Reinhart W, Hammer B, Sonnabend W
Schweiz Med Wochenschr. 1978 Oct 7;108(40):1545-8.
A prospective study was undertaken to determine the frequency of transient bacteremia on recto-sigmoidoscopy. Blood specimens were drawn for aerobic and anaerobic bacterial culture immediately before, and 1, 5, 10, 15, 20, 25 and 30 min after the beginning of recto-sigmoidoscopy. 19 blood cultures were supposed to be contaminated. In 3 patients (6%) a positive blood culture was found with the following types of organisms: enterococci, Escherichia coli and nonhemolytic streptococci. The need for antibiotic prophylaxis in patients with valvular heart diseases or prosthetic valves is discussed. In such cases the authors propose prophylaxis with 1 g streptomycin i.m. and 3 g ampicillin by mouth 30 min before recto-sigmoidoscopy.

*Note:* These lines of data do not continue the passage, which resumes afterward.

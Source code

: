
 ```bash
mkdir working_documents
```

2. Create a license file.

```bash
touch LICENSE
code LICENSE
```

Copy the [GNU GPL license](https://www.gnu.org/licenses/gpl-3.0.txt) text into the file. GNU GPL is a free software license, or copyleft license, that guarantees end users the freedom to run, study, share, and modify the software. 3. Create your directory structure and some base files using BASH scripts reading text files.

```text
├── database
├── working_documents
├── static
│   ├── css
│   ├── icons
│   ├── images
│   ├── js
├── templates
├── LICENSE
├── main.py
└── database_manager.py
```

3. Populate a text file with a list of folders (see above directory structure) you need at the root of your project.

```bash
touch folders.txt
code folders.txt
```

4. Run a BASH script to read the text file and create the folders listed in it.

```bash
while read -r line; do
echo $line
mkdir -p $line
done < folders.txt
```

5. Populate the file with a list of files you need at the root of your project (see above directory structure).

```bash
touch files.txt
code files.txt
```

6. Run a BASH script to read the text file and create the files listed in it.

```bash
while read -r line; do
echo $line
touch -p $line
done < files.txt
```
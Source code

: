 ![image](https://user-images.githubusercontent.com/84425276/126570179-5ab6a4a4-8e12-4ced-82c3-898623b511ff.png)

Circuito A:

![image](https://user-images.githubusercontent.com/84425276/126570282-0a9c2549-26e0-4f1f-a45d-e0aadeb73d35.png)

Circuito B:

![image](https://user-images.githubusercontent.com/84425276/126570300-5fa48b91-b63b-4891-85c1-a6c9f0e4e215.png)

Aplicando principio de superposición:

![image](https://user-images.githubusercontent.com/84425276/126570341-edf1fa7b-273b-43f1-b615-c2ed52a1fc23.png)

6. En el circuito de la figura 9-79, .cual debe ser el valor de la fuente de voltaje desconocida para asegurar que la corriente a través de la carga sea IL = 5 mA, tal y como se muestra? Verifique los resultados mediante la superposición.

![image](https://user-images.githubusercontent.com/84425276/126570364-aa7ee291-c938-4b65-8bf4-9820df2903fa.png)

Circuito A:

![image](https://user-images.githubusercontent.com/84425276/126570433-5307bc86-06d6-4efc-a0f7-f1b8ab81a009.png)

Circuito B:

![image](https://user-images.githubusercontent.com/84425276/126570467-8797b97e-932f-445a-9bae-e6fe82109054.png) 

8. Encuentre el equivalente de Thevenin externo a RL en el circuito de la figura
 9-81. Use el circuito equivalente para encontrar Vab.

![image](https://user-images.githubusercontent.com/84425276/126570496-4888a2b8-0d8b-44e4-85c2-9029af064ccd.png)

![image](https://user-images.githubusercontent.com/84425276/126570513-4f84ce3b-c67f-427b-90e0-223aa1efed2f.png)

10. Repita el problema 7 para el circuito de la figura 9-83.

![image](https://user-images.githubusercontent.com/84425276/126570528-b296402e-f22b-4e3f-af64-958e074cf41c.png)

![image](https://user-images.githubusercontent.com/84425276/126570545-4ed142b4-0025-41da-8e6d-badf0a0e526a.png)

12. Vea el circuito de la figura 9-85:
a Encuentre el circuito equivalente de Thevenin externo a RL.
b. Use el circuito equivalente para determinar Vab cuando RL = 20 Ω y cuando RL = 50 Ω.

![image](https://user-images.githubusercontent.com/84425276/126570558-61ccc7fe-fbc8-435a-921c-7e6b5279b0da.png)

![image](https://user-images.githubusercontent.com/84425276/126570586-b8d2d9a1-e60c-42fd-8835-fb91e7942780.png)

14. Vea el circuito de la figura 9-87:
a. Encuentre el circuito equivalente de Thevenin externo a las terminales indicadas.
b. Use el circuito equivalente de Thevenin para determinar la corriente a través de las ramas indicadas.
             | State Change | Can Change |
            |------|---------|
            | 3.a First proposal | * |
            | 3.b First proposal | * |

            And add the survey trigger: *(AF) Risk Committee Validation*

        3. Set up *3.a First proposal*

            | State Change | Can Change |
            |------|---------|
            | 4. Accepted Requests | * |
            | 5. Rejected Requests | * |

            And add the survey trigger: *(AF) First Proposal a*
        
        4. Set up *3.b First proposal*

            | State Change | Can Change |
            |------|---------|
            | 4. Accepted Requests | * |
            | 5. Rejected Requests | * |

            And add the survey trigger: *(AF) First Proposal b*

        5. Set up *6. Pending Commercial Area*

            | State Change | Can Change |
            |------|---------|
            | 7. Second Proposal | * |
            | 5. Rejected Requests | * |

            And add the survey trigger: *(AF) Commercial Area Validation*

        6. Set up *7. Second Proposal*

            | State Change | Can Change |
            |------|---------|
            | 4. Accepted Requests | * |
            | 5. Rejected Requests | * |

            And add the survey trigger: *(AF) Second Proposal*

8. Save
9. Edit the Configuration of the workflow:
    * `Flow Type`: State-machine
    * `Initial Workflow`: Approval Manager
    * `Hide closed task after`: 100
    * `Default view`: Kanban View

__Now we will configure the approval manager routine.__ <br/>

进行了一项前瞻性研究,以确定直肠乙状结肠镜检查时短暂菌血症的发生率。在直肠乙状结肠镜检查开始前以及开始后1、5、10、15、20、25和30分钟,采集血标本进行需氧和厌氧细菌培养。19份血培养被认为受到污染。在3例患者(6%)中,血培养发现阳性,分离出以下类型的微生物:肠球菌、大肠杆菌和非溶血性链球菌。文中讨论了瓣膜性心脏病或人工瓣膜患者使用抗生素预防的必要性。对于此类病例,作者建议在直肠乙状结肠镜检查前30分钟,肌肉注射1g链霉素,口服3g氨苄西林进行预防。